What you need to do: Below are entries; output exactly the lines from the one with "# Web Developer Contact Card" to the one with "- **Phone:** [+918440897587](tel:+918440897587)", both included, and nothing else.

Records supplied:
_ _ _ _ _ _ _

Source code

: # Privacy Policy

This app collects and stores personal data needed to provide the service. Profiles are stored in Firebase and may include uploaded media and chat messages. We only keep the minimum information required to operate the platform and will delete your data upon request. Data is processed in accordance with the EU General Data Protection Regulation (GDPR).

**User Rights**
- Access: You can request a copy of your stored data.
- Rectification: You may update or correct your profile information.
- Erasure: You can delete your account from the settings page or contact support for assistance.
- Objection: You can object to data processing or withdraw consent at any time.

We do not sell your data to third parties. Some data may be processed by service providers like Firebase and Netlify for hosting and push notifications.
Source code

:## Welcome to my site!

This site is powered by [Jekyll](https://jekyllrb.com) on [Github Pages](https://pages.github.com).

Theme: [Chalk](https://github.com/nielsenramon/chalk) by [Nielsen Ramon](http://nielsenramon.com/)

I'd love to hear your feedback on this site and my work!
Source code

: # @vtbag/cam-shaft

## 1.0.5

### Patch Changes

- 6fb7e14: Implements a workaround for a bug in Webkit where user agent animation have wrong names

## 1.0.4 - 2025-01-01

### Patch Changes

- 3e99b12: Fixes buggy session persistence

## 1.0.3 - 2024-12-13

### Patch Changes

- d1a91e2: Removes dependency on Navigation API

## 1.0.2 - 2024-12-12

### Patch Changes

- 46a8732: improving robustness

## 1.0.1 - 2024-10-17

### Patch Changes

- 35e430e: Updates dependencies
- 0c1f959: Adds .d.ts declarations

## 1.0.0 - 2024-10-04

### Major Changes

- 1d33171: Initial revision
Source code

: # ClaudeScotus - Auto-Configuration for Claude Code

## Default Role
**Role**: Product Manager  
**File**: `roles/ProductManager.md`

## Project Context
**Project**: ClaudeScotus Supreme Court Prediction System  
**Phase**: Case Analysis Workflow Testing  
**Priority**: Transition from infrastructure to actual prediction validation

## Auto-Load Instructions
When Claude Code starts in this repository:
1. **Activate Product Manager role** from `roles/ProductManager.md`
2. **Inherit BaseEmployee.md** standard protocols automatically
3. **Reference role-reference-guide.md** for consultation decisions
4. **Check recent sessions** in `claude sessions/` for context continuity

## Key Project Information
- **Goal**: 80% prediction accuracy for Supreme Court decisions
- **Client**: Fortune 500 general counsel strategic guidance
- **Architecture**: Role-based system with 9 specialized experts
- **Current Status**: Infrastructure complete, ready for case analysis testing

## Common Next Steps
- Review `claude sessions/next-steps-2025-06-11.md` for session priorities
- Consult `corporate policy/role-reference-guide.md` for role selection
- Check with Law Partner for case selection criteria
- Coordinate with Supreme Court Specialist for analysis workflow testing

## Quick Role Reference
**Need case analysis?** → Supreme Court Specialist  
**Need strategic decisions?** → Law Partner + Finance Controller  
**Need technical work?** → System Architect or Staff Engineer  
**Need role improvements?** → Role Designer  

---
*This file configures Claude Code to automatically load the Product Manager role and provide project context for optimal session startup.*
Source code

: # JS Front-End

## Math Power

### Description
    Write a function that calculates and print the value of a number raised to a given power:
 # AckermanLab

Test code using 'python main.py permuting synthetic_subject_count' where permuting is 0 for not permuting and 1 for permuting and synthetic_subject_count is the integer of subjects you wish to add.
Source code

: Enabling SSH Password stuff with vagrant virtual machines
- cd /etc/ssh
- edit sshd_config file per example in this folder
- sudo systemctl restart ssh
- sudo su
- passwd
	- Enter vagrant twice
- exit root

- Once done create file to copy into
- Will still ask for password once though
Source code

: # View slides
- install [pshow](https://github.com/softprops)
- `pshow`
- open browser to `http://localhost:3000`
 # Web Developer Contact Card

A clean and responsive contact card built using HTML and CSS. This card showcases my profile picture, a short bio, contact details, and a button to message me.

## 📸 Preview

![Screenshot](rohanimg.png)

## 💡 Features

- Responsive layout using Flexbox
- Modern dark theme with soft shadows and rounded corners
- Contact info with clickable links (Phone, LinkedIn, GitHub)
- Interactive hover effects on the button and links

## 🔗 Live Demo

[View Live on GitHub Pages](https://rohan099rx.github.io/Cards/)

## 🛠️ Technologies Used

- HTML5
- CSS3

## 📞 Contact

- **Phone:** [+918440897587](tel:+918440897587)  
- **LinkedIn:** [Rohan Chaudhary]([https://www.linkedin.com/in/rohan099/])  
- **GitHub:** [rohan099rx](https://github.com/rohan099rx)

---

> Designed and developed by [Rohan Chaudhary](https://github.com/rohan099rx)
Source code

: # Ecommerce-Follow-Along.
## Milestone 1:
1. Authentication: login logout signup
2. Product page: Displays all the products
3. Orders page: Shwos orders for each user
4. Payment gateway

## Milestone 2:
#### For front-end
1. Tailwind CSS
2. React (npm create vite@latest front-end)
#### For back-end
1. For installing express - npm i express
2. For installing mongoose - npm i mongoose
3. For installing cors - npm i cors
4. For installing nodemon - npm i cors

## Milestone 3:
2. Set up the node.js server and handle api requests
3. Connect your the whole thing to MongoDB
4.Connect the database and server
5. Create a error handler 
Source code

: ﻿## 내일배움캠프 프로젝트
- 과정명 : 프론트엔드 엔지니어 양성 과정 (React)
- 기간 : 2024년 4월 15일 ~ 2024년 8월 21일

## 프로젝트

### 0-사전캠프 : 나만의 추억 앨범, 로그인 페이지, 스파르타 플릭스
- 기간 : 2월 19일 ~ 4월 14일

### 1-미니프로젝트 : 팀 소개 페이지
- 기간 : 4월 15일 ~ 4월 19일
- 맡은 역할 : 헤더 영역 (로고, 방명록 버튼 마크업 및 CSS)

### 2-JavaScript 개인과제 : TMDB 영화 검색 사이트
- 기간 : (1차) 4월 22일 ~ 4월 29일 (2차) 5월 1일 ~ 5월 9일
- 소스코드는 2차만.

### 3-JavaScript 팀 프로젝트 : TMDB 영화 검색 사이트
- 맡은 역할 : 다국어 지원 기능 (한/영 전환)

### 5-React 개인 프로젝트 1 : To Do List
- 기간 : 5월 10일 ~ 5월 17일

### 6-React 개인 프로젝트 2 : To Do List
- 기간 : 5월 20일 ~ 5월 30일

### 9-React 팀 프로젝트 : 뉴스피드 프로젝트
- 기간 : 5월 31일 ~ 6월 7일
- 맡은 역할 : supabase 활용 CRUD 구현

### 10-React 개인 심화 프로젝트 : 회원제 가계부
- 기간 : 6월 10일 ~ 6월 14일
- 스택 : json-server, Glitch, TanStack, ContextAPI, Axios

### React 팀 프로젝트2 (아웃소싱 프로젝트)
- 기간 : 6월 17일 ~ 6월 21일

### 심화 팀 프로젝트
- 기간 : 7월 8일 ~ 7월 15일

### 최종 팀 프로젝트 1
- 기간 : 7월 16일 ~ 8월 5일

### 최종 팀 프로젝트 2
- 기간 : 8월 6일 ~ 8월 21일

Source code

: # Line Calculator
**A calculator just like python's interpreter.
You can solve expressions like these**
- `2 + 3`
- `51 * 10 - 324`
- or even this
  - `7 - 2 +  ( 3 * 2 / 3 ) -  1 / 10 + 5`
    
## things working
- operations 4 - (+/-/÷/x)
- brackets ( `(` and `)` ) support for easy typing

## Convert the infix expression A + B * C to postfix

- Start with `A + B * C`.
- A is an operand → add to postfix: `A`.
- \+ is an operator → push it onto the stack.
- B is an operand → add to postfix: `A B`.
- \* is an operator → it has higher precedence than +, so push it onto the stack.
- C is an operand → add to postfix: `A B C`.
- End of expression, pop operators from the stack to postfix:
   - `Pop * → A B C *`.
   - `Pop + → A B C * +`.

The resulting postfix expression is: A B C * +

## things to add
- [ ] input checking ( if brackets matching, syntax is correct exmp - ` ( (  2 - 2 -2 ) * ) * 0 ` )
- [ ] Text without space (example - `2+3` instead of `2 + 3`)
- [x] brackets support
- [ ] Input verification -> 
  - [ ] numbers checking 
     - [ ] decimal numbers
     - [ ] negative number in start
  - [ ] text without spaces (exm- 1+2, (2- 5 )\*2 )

_ _ _ _ _ _ _

Task output:
 # Web Developer Contact Card

A clean and responsive contact card built using HTML and CSS. This card showcases my profile picture, a short bio, contact details, and a button to message me.

## 📸 Preview

![Screenshot](rohanimg.png)

## 💡 Features

- Responsive layout using Flexbox
- Modern dark theme with soft shadows and rounded corners
- Contact info with clickable links (Phone, LinkedIn, GitHub)
- Interactive hover effects on the button and links

## 🔗 Live Demo

[View Live on GitHub Pages](https://rohan099rx.github.io/Cards/)

## 🛠️ Technologies Used

- HTML5
- CSS3

## 📞 Contact

- **Phone:** [+918440897587](tel:+918440897587)  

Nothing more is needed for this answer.